Yusuf Akkaş, İznik’te 4 masayla başladığı küçük dükkandan bugün nasıl Türkiye markası haline geldiğini anlattı. 1996 yılında kurulduklarını ve bugün Türkiye’nin Avrupa standartlarındaki en büyük köfte fabrikası olduklarını öne süren Akkaş, “Halen Bursa, İzmir, Eskişehir, Yalova, Bilecik, Balıkesir, Kocaeli, Denizli, Aydın, Kırıkkale, Ankara ve İstanbul’da toplam 26 şubede yaklaşık 7 bin personelle hizmet veriyoruz. Köfteci Yusuf markasının yanı sıra DönerY, BurgerAge, Ciğerce ve Kamenta markalarımız da var” dedi.
“BEN İYİ BİR KASABIM İYİ PİŞİRİCİYİM”
İşlerinde hiçbir zaman ‘ciro’ hedefiyle çalışmadığını vurgulayan Akkaş, şöyle devam etti: “Yolumuza hep daha iyisini yapma hedefiyle devam ettik. Başarımızın altında yatan temel neden budur. ‘Bu iş bu kadardır’a inanmıyorum. Gelişme hep var. Daha da gelişebiliriz, büyüyebiliriz diye düşünüyorum. İyi bir ürünümüz var. Yurtdışına da açılabiliriz.

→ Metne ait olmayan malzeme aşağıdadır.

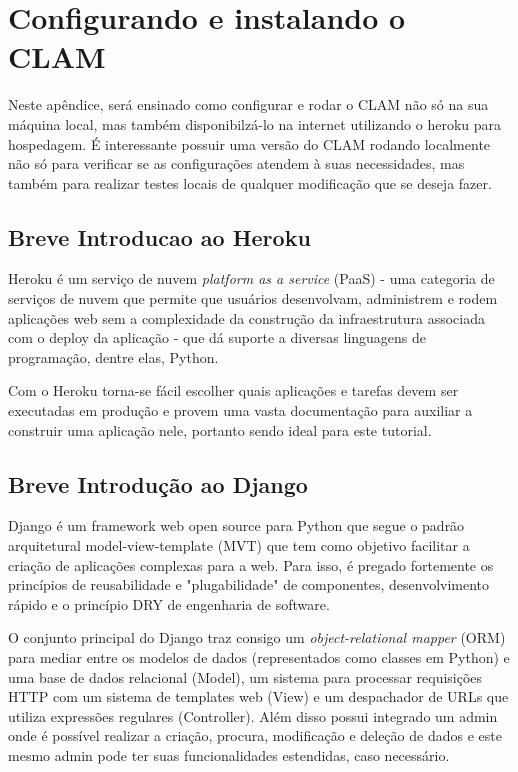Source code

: \chapter{Configurando e instalando o CLAM}
\label{chap:clam}

Neste apêndice, será ensinado como configurar e rodar o CLAM não só na sua máquina
local, mas também disponibilzá-lo na internet utilizando o heroku para hospedagem.
É interessante possuir uma versão do CLAM rodando localmente não só para verificar
se as configurações atendem à suas necessidades, mas também para realizar testes locais
de qualquer modificação que se deseja fazer.

\section{Breve Introducao ao Heroku}

Heroku é um serviço de nuvem \textit{platform as a service} (PaaS) -  uma categoria de serviços de
nuvem que permite que usuários desenvolvam, administrem e rodem aplicações web sem a complexidade
da construção da infraestrutura associada com o deploy da aplicação -  que dá suporte a diversas
linguagens de programação, dentre elas, Python.

Com o Heroku torna-se fácil escolher quais aplicações e tarefas devem ser executadas em produção e
provem uma vasta documentação para auxiliar a construir uma aplicação nele, portanto sendo ideal
para este tutorial.

\section{Breve Introdução ao Django}

Django é um framework web open source para Python que segue o padrão arquitetural model-view-template
(MVT) que tem como objetivo facilitar a criação de aplicações complexas para a web. Para isso, é 
pregado fortemente os princípios de reusabilidade e "plugabilidade" de componentes, desenvolvimento
rápido e o princípio DRY de engenharia de software.

O conjunto principal do Django traz consigo um \textit{object-relational mapper} (ORM) para mediar
entre os modelos de dados (representados como classes em Python) e uma base de dados relacional 
(Model), um sistema para processar requisições HTTP com um sistema de templates web (View) e um
despachador de URLs que utiliza expressões regulares (Controller). Além disso possui integrado
um admin onde é possível realizar a criação, procura, modificação e deleção de dados e este mesmo
admin pode ter suas funcionalidades estendidas, caso necessário.

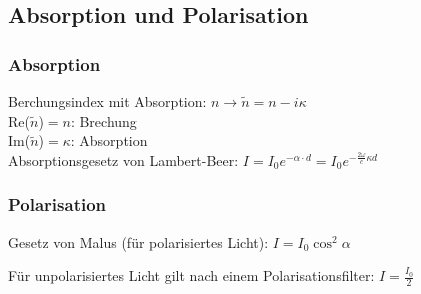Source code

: \documentclass[german]{latex4ei/latex4ei_sheet}
\begin{document}
\subsection{Absorption und Polarisation}
\begin{sectionbox}


\subsubsection{Absorption}
Berchungsindex mit Absorption: $n\rightarrow \tilde{n}=n-i\kappa$\\ 
Re($\tilde{n}$)$=n$: Brechung \\
Im($\tilde{n}$)$=\kappa$: Absorption \\
Absorptionsgesetz von Lambert-Beer: $I=I_0e^{-\alpha \cdot d}=I_0e^{-\frac{2\omega}{c}\kappa d}$

\subsubsection{Polarisation}

Gesetz von Malus (für polarisiertes Licht): $I = I_0 \cos^2 \alpha$

Für unpolarisiertes Licht gilt nach einem Polarisationsfilter: $I = \frac{I_0}{2}$

\end{sectionbox}


\end{document}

Bunun için çalışıyoruz. Günde 150-200 dana, 600-700 kuzu işliyoruz. En iyi kaliteyi ve lezzeti sunuyoruz.”
İşlerin artık çok büyüdüğünü kaydeden Akkaş, “Ben iyi bir kasabım. İyi bir pişiriciyim. Otomobil kullanabilirim. Ama bu iş artık uçak oldu. Ben pilot değilim. Bu uçağı kullanamam. O nedenle artık profesyonellerden danışmanlık hizmeti alıyoruz” diye konuştu.
“MÜŞTERİ BİZE KEFİL OLUYOR”
Başarının altında yatan en önemli nedenlerden birinin de müşterilerinin kendilerini sahiplenmeleri olduğunu belirten Akkaş, sözlerini şöyle tamamladı: “Müşterilerimiz bize kefil oluyor. Onların hakkını en iyi şekilde vermemiz gerekiyor. İnsanlar bizde maaile yemek yiyebiliyor. Sonuçta ödeyeceği para onu ürkütmüyor. Çoğu yerde insanlar su içmeye bile çekiniyor. Herkese, ‘5 TL verdik, 15 TL’lik hizmet aldık’ dedirtmek istiyorum. Personelime inatla bunu anlatıyorum. Müşteriden değil, benden gitsin, ben zarar edeyim. Bir de misafirlerimizden, bize laflarını esirgememelerini, eleştiri yapmalarını özellikle istiyoruz ki yanlışımız varsa düzeltelim.”